White Box in collaboration with NYU’s 80WSE Gallery is excited to announce Commencement, an exhibition of work by five Doctoral students from L’UFR d’Arts Plastiques, Paris | Sorbonne. These students have been selected for a one-year exchange with NYU Steinhardt’s Art Department, initiated and supported by the Bruni-Sarkozy Foundation. The project allows young artists to experience global culture first-hand and to create new cultural and artistic initiatives between New York and Paris.
Aurélie Arqué is an artist born in the south of France in 1985. After attending l’École Supérieure d’Art in Toulon, she moved to Paris where she studied fine art at la Sorbonne. Her work focuses on the power of the image and its impact and place in contemporary society. Aurélie uses art as a means of challenging preconceived ideas and finds alternative representations in everyday imagery. The topics of her work extend from political imagery to pornography. Her recent work on soldiers depicts a violent beauty and a fatal symmetry and shows that when the conflict becomes a spectacle, the limits between destruction and entertainment become increasingly difficult to distinguish.
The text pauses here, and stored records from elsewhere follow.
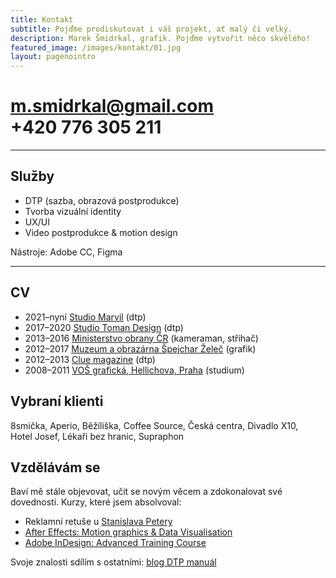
 ```yaml
---
title: Kontakt
subtitle: Pojďme prodiskutovat i váš projekt, ať malý či velký.
description: Marek Šmidrkal, grafik. Pojďme vytvořit něco skvělého!
featured_image: /images/kontakt/01.jpg
layout: pagenointro
---
```


# m.smidrkal@gmail.com <br />+420 776 305 211

---

## Služby
+ DTP (sazba, obrazová postprodukce)
+ Tvorba vizuální identity
+ UX/UI
+ Video postprodukce & motion design

Nástroje: Adobe CC, Figma

---

## CV
+ 2021&ndash;nyní [Studio Marvil](https://marvil.cz/) (dtp)
+ 2017&ndash;2020 [Studio Toman Design](http://www.toman-design.com) (dtp)
+ 2013&ndash;2016 [Ministerstvo obrany ČR](http://www.army.cz) (kameraman, střihač)
+ 2012&ndash;2017 [Muzeum a obrazárna Špejchar Želeč](http://spejcharzelec.cz) (grafik)
+ 2012&ndash;2013 [Clue magazine](http://shm1ck.github.io/clue-magazine) (dtp)
+ 2008&ndash;2011 [VOŠ grafická, Hellichova, Praha](https://www.hellichovka.cz/) (studium)

## Vybraní klienti
8smička, Aperio, Běžíliška, Coffee&nbsp;Source, Česká&nbsp;centra, Divadlo X10, Hotel&nbsp;Josef, Lékaři bez&nbsp;hranic, Supraphon

## Vzdělávám se
Baví mě stále objevovat, učit se novým věcem a&nbsp;zdokonalovat své dovednosti. Kurzy, které jsem absolvoval:
+ Reklamní retuše u&nbsp;[Stanislava Petery](https://www.stanislavpetera.com/)
+ [After Effects: Motion graphics &&nbsp;Data Visualisation](https://www.udemy.com/share/101WFmAkAccVZaTXo=/)
+ [Adobe InDesign: Advanced Training Course](https://www.udemy.com/share/101WwkAkAccVZaTXo=/)

Svoje znalosti sdílím s ostatními: [blog DTP manuál](http://blog.mareksmidrkal.cz)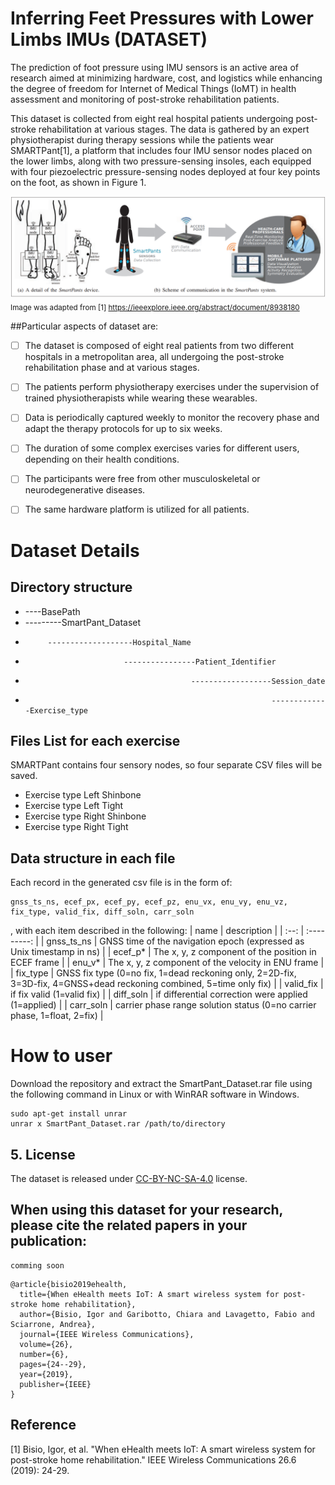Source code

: # Inferring Feet Pressures with Lower Limbs IMUs (DATASET)

The prediction of foot pressure using IMU sensors is an active area of research aimed at minimizing hardware, cost, and 
logistics while enhancing the degree of freedom for Internet of Medical Things (IoMT) in health assessment and monitoring 
of post-stroke rehabilitation patients.

This dataset is collected from eight real hospital patients undergoing post-stroke rehabilitation at various stages. 
The data is gathered by an expert physiotherapist during therapy sessions while the patients wear SMARTPant[1], a platform
that includes four IMU sensor nodes placed on the lower limbs, along with two pressure-sensing insoles, each equipped with
four piezoelectric pressure-sensing nodes deployed at four key points on the foot, as shown in Figure 1.


![Alt text](SmartPant.png)
<sub> Image was adapted from [1] 
https://ieeexplore.ieee.org/abstract/document/8938180 </sub>

##Particular aspects of dataset are:

* [ ] The dataset is composed of eight real patients from two different hospitals in a metropolitan area, all undergoing the post-stroke rehabilitation phase and at various stages.
* [ ] The patients perform physiotherapy exercises under the supervision of trained physiotherapists while wearing these wearables.
* [ ] Data is periodically captured weekly to monitor the recovery phase and adapt the therapy protocols for up to six weeks.
* [ ] The duration of some complex exercises varies for different users, depending on their health conditions.  
* [ ] The participants were free from other musculoskeletal or neurodegenerative diseases.
* [ ] The same hardware platform is utilized for all patients.



# Dataset Details

## Directory structure

* ----BasePath
*   ---------SmartPant_Dataset
*          -------------------Hospital_Name
*                           ----------------Patient_Identifier
*                                          ------------------Session_date
*                                                            -------------Exercise_type										   

## Files List for each exercise
SMARTPant contains four sensory nodes, so four separate CSV files will be saved. 
* Exercise type Left Shinbone
* Exercise type Left Tight
* Exercise type Right Shinbone
* Exercise type Right Tight

## Data structure in each file

Each record in the generated csv file is in the form of:
```
gnss_ts_ns, ecef_px, ecef_py, ecef_pz, enu_vx, enu_vy, enu_vz, fix_type, valid_fix, diff_soln, carr_soln
```
, with each item described in the following:
| name | description | 
| :--: | :---------: |
| gnss_ts_ns | GNSS time of the navigation epoch (expressed as Unix timestamp in ns) |
| ecef_p* | The x, y, z component of the position in ECEF frame |
| enu_v* | The x, y, z component of the velocity in ENU frame |
| fix_type | GNSS fix type (0=no fix, 1=dead reckoning only, 2=2D-fix, 3=3D-fix, 4=GNSS+dead reckoning combined, 5=time only fix) |
| valid_fix | if fix valid (1=valid fix) |
| diff_soln | if differential correction were applied (1=applied) |
| carr_soln | carrier phase range solution status (0=no carrier phase, 1=float, 2=fix) | 

# How to user
Download the repository and extract the SmartPant_Dataset.rar file using the following command in Linux or with WinRAR software in Windows.

```
sudo apt-get install unrar
unrar x SmartPant_Dataset.rar /path/to/directory 
```

## 5. License
The dataset is released under [CC-BY-NC-SA-4.0](https://creativecommons.org/licenses/by-nc-sa/4.0/) license.

## When using this dataset for your research, please cite the related papers in your publication:
```
comming soon
```
```
@article{bisio2019ehealth,
  title={When eHealth meets IoT: A smart wireless system for post-stroke home rehabilitation},
  author={Bisio, Igor and Garibotto, Chiara and Lavagetto, Fabio and Sciarrone, Andrea},
  journal={IEEE Wireless Communications},
  volume={26},
  number={6},
  pages={24--29},
  year={2019},
  publisher={IEEE}
}
```
## Reference 
[1] Bisio, Igor, et al. "When eHealth meets IoT: A smart wireless system for post-stroke 
home rehabilitation." IEEE Wireless Communications 26.6 (2019): 24-29.
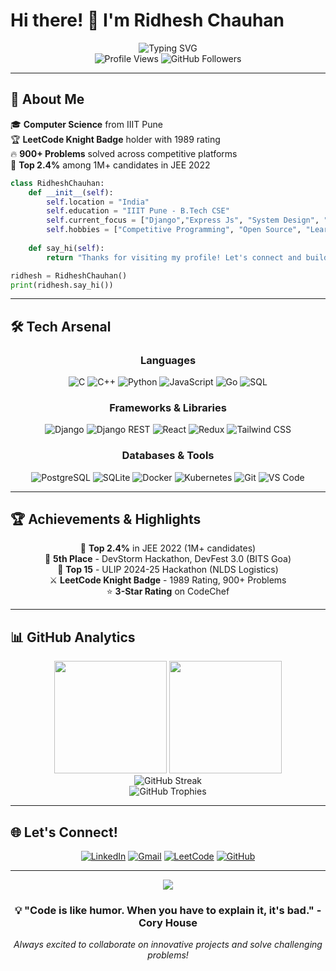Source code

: # Hi there! 👋 I'm Ridhesh Chauhan

<div align="center">
  <img src="https://readme-typing-svg.herokuapp.com?font=Fira+Code&size=30&duration=3000&pause=1000&color=00D4FF&center=true&vCenter=true&width=600&lines=Backend+Developer+%F0%9F%9A%80;Problem+Solver+%F0%9F%A7%A9;Full+Stack+Enthusiast+%F0%9F%92%BB;Open+Source+Contributor+%E2%9C%A8" alt="Typing SVG" />
</div>

<div align="center">
  <img src="https://komarev.com/ghpvc/?username=ridhesh05&label=Profile%20views&color=0e75b6&style=for-the-badge" alt="Profile Views" />
  <img src="https://img.shields.io/github/followers/ridhesh05?label=Followers&style=for-the-badge&color=blue" alt="GitHub Followers" />
</div>

---

## 🚀 About Me

🎓 **Computer Science** from IIIT Pune   
🏆 **LeetCode Knight Badge** holder with 1989 rating  
🔥 **900+ Problems** solved across competitive platforms  
🌟 **Top 2.4%** among 1M+ candidates in JEE 2022  

```python
class RidheshChauhan:
    def __init__(self):
        self.location = "India"
        self.education = "IIIT Pune - B.Tech CSE"
        self.current_focus = ["Django","Express Js", "System Design", "Problem Solving"]
        self.hobbies = ["Competitive Programming", "Open Source", "Learning New Tech"]
    
    def say_hi(self):
        return "Thanks for visiting my profile! Let's connect and build something amazing together!"

ridhesh = RidheshChauhan()
print(ridhesh.say_hi())
```

---

## 🛠️ Tech Arsenal

<div align="center">

### Languages
![C](https://img.shields.io/badge/C-00599C?style=for-the-badge&logo=c&logoColor=white)
![C++](https://img.shields.io/badge/C++-00599C?style=for-the-badge&logo=c%2B%2B&logoColor=white)
![Python](https://img.shields.io/badge/Python-3776AB?style=for-the-badge&logo=python&logoColor=white)
![JavaScript](https://img.shields.io/badge/JavaScript-F7DF1E?style=for-the-badge&logo=javascript&logoColor=black)
![Go](https://img.shields.io/badge/Go-00ADD8?style=for-the-badge&logo=go&logoColor=white)
![SQL](https://img.shields.io/badge/SQL-336791?style=for-the-badge&logo=postgresql&logoColor=white)

### Frameworks & Libraries
![Django](https://img.shields.io/badge/Django-092E20?style=for-the-badge&logo=django&logoColor=white)
![Django REST](https://img.shields.io/badge/Django_REST-092E20?style=for-the-badge&logo=django&logoColor=white)
![React](https://img.shields.io/badge/React-20232A?style=for-the-badge&logo=react&logoColor=61DAFB)
![Redux](https://img.shields.io/badge/Redux-593D88?style=for-the-badge&logo=redux&logoColor=white)
![Tailwind CSS](https://img.shields.io/badge/Tailwind_CSS-38B2AC?style=for-the-badge&logo=tailwind-css&logoColor=white)

### Databases & Tools
![PostgreSQL](https://img.shields.io/badge/PostgreSQL-316192?style=for-the-badge&logo=postgresql&logoColor=white)
![SQLite](https://img.shields.io/badge/SQLite-07405E?style=for-the-badge&logo=sqlite&logoColor=white)
![Docker](https://img.shields.io/badge/Docker-2496ED?style=for-the-badge&logo=docker&logoColor=white)
![Kubernetes](https://img.shields.io/badge/Kubernetes-326CE5?style=for-the-badge&logo=kubernetes&logoColor=white)
![Git](https://img.shields.io/badge/Git-F05032?style=for-the-badge&logo=git&logoColor=white)
![VS Code](https://img.shields.io/badge/VS_Code-007ACC?style=for-the-badge&logo=visual-studio-code&logoColor=white)

</div>

---

## 🏆 Achievements & Highlights

<div align="center">

🥇 **Top 2.4%** in JEE 2022 (1M+ candidates)  
🥉 **5th Place** - DevStorm Hackathon, DevFest 3.0 (BITS Goa)  
🏅 **Top 15** - ULIP 2024-25 Hackathon (NLDS Logistics)  
⚔️ **LeetCode Knight Badge** - 1989 Rating, 900+ Problems  
⭐ **3-Star Rating** on CodeChef  

</div>

---

## 📊 GitHub Analytics

<div align="center">
  <img height="180em" src="https://github-readme-stats.vercel.app/api?username=ridhesh05&show_icons=true&theme=tokyonight&include_all_commits=true&count_private=true"/>
  <img height="180em" src="https://github-readme-stats.vercel.app/api/top-langs/?username=ridhesh05&layout=compact&langs_count=8&theme=tokyonight"/>
</div>

<div align="center">
  <img src="https://github-readme-streak-stats.herokuapp.com/?user=ridhesh05&theme=tokyonight" alt="GitHub Streak" />
</div>

<div align="center">
  <img src="https://github-profile-trophy.vercel.app/?username=ridhesh05&theme=tokyonight&no-frame=true&row=1&column=7" alt="GitHub Trophies" />
</div>

---

## 🌐 Let's Connect!

<div align="center">

[![LinkedIn](https://img.shields.io/badge/LinkedIn-0077B5?style=for-the-badge&logo=linkedin&logoColor=white)](https://www.linkedin.com/in/ridhesh05/)
[![Gmail](https://img.shields.io/badge/Gmail-D14836?style=for-the-badge&logo=gmail&logoColor=white)](mailto:ridheshchauhan7@gmail.com)
[![LeetCode](https://img.shields.io/badge/LeetCode-FFA116?style=for-the-badge&logo=leetcode&logoColor=black)](https://leetcode.com/u/_Ridhesh_0529/)
[![GitHub](https://img.shields.io/badge/GitHub-100000?style=for-the-badge&logo=github&logoColor=white)](https://github.com/ridhesh05)

</div>

---

<div align="center">
  <img src="https://capsule-render.vercel.app/api?type=waving&color=gradient&height=100&section=footer" />
</div>

<div align="center">
  <h3>💡 "Code is like humor. When you have to explain it, it's bad." - Cory House</h3>
  <p><i>Always excited to collaborate on innovative projects and solve challenging problems!</i></p>
</div>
Etienne Laurent, having obtained a National Diploma in Fine Arts at the Ecole des Beaux-Arts de Caen in 2002, Etienne Laurent subsequently exhibited in London, Paris and Timisoara in Romania. He is currently enrolled as a PhD student in Art at the Paris Sorbonne University and is at present participating in an exchange program with NYU Steinhardt.
Influenced by the works of Barry McGee, Jim Shaw and Allan McCollum, Etienne Laurent has a unique approach: he is only using traditional works of art such as paintings, drawings, photographs and sculptures to create his installations.
His “Proliferative Installations” are so called because of this mix, and because of the process of installing/storing the artworks exposed. Each artwork installed acquires a specific kind of identity through its creation (or appropriation), selection, hanging, and the documentation of its “life”. Etienne Laurent is consequently writing a doctoral dissertation about the specific kind of existence of his art pieces.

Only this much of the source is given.